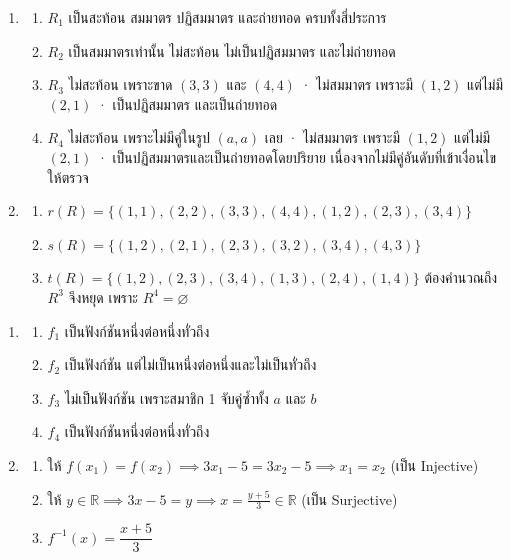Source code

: \begin{enumerate}[resume*=anskey]
    \item
    \begin{enumerate}[label=\textbf{\thechapter.\arabic{enumi}.\arabic*}]
        \item $R_1$ เป็นสะท้อน สมมาตร ปฏิสมมาตร และถ่ายทอด ครบทั้งสี่ประการ
        \item $R_2$ เป็นสมมาตรเท่านั้น ไม่สะท้อน ไม่เป็นปฏิสมมาตร และไม่ถ่ายทอด
        \item $R_3$ ไม่สะท้อน เพราะขาด $(3,3)$ และ $(4,4)$ · ไม่สมมาตร เพราะมี $(1,2)$ แต่ไม่มี $(2,1)$ · เป็นปฏิสมมาตร และเป็นถ่ายทอด
        \item $R_4$ ไม่สะท้อน เพราะไม่มีคู่ในรูป $(a,a)$ เลย · ไม่สมมาตร เพราะมี $(1,2)$ แต่ไม่มี $(2,1)$ · เป็นปฏิสมมาตรและเป็นถ่ายทอดโดยปริยาย เนื่องจากไม่มีคู่อันดับที่เข้าเงื่อนไขให้ตรวจ
    \end{enumerate}

    \item
    \begin{enumerate}[label=\textbf{\thechapter.\arabic{enumi}.\arabic*}]
        \item $r(R) = \{(1,1),(2,2),(3,3),(4,4),(1,2),(2,3),(3,4)\}$
        \item $s(R) = \{(1,2),(2,1),(2,3),(3,2),(3,4),(4,3)\}$
        \item $t(R) = \{(1,2),(2,3),(3,4),(1,3),(2,4),(1,4)\}$ ต้องคำนวณถึง $R^3$ จึงหยุด เพราะ $R^4 = \varnothing$
    \end{enumerate}
\end{enumerate}

\begin{enumerate}[resume*=anskey]
    \item
    \begin{enumerate}[label=\textbf{\thechapter.\arabic{enumi}.\arabic*}]
        \item $f_1$ เป็นฟังก์ชันหนึ่งต่อหนึ่งทั่วถึง
        \item $f_2$ เป็นฟังก์ชัน แต่ไม่เป็นหนึ่งต่อหนึ่งและไม่เป็นทั่วถึง
        \item $f_3$ ไม่เป็นฟังก์ชัน เพราะสมาชิก 1 จับคู่ซ้ำทั้ง $a$ และ $b$
        \item $f_4$ เป็นฟังก์ชันหนึ่งต่อหนึ่งทั่วถึง
    \end{enumerate}

    \item
    \begin{enumerate}[label=\textbf{\thechapter.\arabic{enumi}.\arabic*}]
        \item ให้ $f(x_1) = f(x_2) \implies 3x_1 - 5 = 3x_2 - 5 \implies x_1 = x_2$ (เป็น Injective)
        \item ให้ $y \in \mathbb{R} \implies 3x - 5 = y \implies x = \frac{y+5}{3} \in \mathbb{R}$ (เป็น Surjective)
        \item $f^{-1}(x) = \dfrac{x+5}{3}$
    \end{enumerate}
\end{enumerate}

## Required work
The expected output is every line from the material above where "สมมาตร" can be found.

## Output of the exercise
        \item $R_1$ เป็นสะท้อน สมมาตร ปฏิสมมาตร และถ่ายทอด ครบทั้งสี่ประการ
        \item $R_2$ เป็นสมมาตรเท่านั้น ไม่สะท้อน ไม่เป็นปฏิสมมาตร และไม่ถ่ายทอด
        \item $R_3$ ไม่สะท้อน เพราะขาด $(3,3)$ และ $(4,4)$ · ไม่สมมาตร เพราะมี $(1,2)$ แต่ไม่มี $(2,1)$ · เป็นปฏิสมมาตร และเป็นถ่ายทอด
        \item $R_4$ ไม่สะท้อน เพราะไม่มีคู่ในรูป $(a,a)$ เลย · ไม่สมมาตร เพราะมี $(1,2)$ แต่ไม่มี $(2,1)$ · เป็นปฏิสมมาตรและเป็นถ่ายทอดโดยปริยาย เนื่องจากไม่มีคู่อันดับที่เข้าเงื่อนไขให้ตรวจ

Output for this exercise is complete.